How many lines in the material below include the word "textbf"? Give only the number.
◇ ◇ ◇ ◇ ◇ ◇ ◇
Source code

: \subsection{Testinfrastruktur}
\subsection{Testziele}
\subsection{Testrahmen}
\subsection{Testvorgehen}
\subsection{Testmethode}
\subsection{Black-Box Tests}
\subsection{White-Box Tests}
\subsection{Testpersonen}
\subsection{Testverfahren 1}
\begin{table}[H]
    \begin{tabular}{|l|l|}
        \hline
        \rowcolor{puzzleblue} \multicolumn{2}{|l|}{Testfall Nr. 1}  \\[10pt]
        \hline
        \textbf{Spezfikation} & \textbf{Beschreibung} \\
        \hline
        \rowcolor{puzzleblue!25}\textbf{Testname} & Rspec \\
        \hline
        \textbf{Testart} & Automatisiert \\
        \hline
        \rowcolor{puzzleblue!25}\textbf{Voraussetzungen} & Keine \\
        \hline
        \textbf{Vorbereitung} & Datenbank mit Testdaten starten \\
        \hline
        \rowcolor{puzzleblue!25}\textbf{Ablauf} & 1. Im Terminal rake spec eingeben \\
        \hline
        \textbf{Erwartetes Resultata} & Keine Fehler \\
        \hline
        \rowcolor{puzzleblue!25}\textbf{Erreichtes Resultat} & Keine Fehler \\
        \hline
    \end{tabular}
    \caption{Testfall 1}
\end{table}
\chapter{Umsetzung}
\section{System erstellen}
◇ ◇ ◇ ◇ ◇ ◇ ◇
* ANSWER BELOW *
8